Si una suerte de plaga bíblica no lo remedia –que no parece–, el Reino de España tendrá en la mesa del Consejo de Ministros a varios titulares de militancia y obediencia comunista

Pues sí, aunque parezca increíble, en pleno siglo XXI, en una sociedad avanzada y acomodada como la nuestra, con toda la historia trágica que arrostramos y los padecimientos de medio mundo en la centuria pasada, aún existen comunistas, devotos de seres como Lenin, Stalin, Mao, Pol Pot y demás criaturas que se presentaron en este mundo con la misión principal de arrebatar vidas por millones en beneficio propio y de su guardia de corps. Desde la propia tribuna de oradores del Congreso de los Diputados se ha podido escuchar a Alberto Garzón, ministro in pectore, elogiar la ideología de la hoz y el martillo sin vergüenza alguna. Este baluarte y epígono de los jerarcas de la antigua DDR y de su muro de Berlín, intentará regalarnos algunas dosis de su particular sentido de la libertad. No pretendemos aquí recordar con cifras –aunque podríamos, pues nunca estaría de más– las secuelas del sistema más criminal probablemente de la historia de la humanidad, de la miseria y de la vida para la muerte que ha consagrado en estas décadas, sino aprovechar el extraordinario banco de pruebas que ha supuesto la Península de Corea desde 1945, guerra mediante, tras su división entre los dos modelos antagónicos –comunismo y democracia– para evaluar su desarrollo y la incidencia sobre la población afectada.
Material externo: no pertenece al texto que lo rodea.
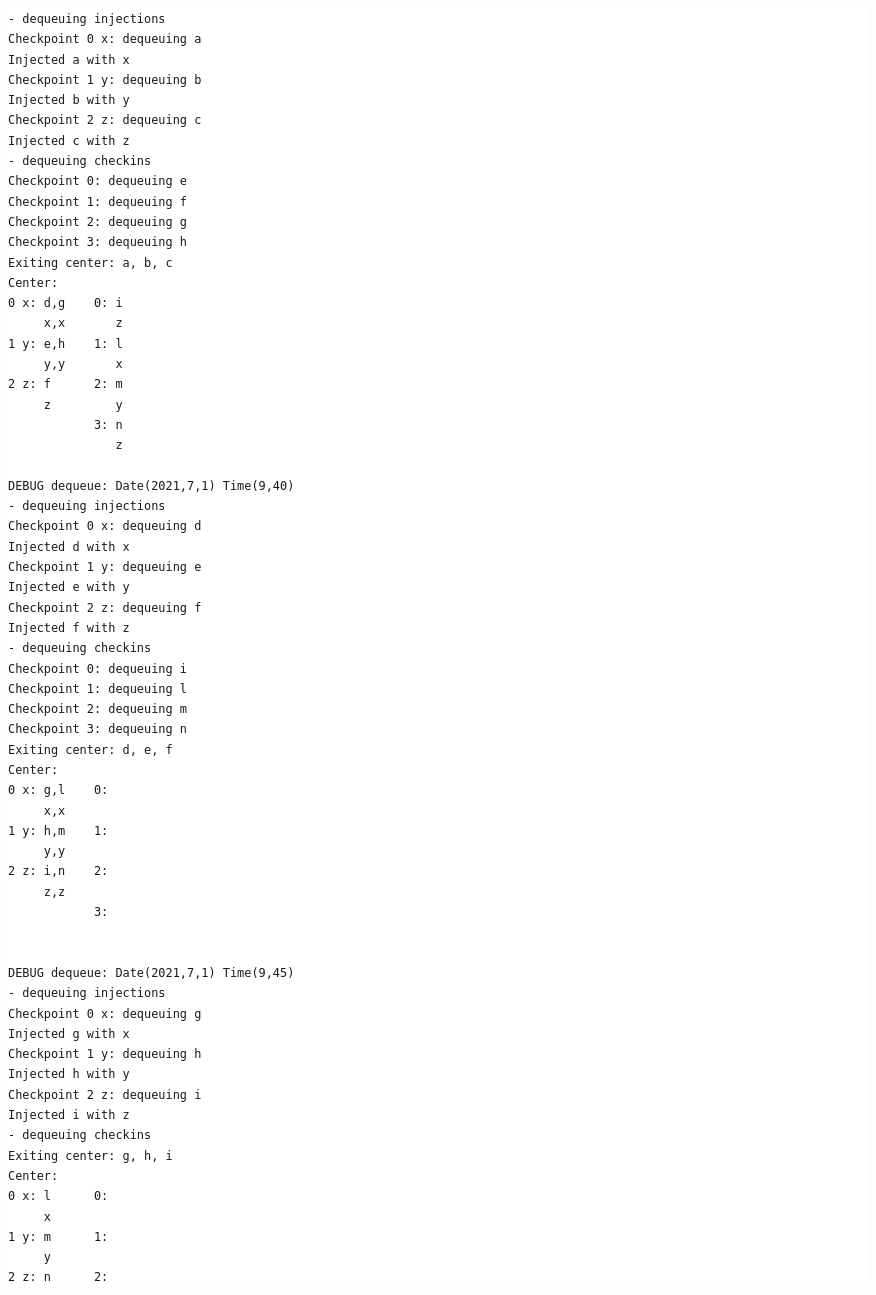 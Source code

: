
 ```
- dequeuing injections
Checkpoint 0 x: dequeuing a
Injected a with x
Checkpoint 1 y: dequeuing b
Injected b with y
Checkpoint 2 z: dequeuing c
Injected c with z
- dequeuing checkins
Checkpoint 0: dequeuing e
Checkpoint 1: dequeuing f
Checkpoint 2: dequeuing g
Checkpoint 3: dequeuing h
Exiting center: a, b, c
Center:
0 x: d,g    0: i
     x,x       z
1 y: e,h    1: l
     y,y       x
2 z: f      2: m
     z         y
            3: n
               z

DEBUG dequeue: Date(2021,7,1) Time(9,40)
- dequeuing injections
Checkpoint 0 x: dequeuing d
Injected d with x
Checkpoint 1 y: dequeuing e
Injected e with y
Checkpoint 2 z: dequeuing f
Injected f with z
- dequeuing checkins
Checkpoint 0: dequeuing i
Checkpoint 1: dequeuing l
Checkpoint 2: dequeuing m
Checkpoint 3: dequeuing n
Exiting center: d, e, f
Center:
0 x: g,l    0: 
     x,x       
1 y: h,m    1: 
     y,y       
2 z: i,n    2: 
     z,z       
            3: 
               

DEBUG dequeue: Date(2021,7,1) Time(9,45)
- dequeuing injections
Checkpoint 0 x: dequeuing g
Injected g with x
Checkpoint 1 y: dequeuing h
Injected h with y
Checkpoint 2 z: dequeuing i
Injected i with z
- dequeuing checkins
Exiting center: g, h, i
Center:
0 x: l      0: 
     x         
1 y: m      1: 
     y         
2 z: n      2: 
```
Hoy, los pulsos vitales de ambas comunidades son inobjetables a favor de la libertad del sur. Desde el PIB –la riqueza– hasta la esperanza de vida pasando por la población, incluida la altura media de la ciudadanía a un lado y otro del paralelo 38, las infraestructuras, etc. En lo único que la dinastía norteña de los Kim, ahora representada por el nietísimo Kim Jong-un, abruma a sus vecinos es en el aparato militar, como era y es preceptivo en toda tiranía comunista. 75 años después, el régimen liberal y la economía de mercado han sepultado bajo toneladas de prosperidad y bienestar el falsario paraíso rojo que hoy algunos tienen la desvergüenza de vendernos en España como esa tierra prometida que algún día alcanzaremos. Esperemos que no y que con su pan, que no con el nuestro, se lo coman en sus acomodadas dachas.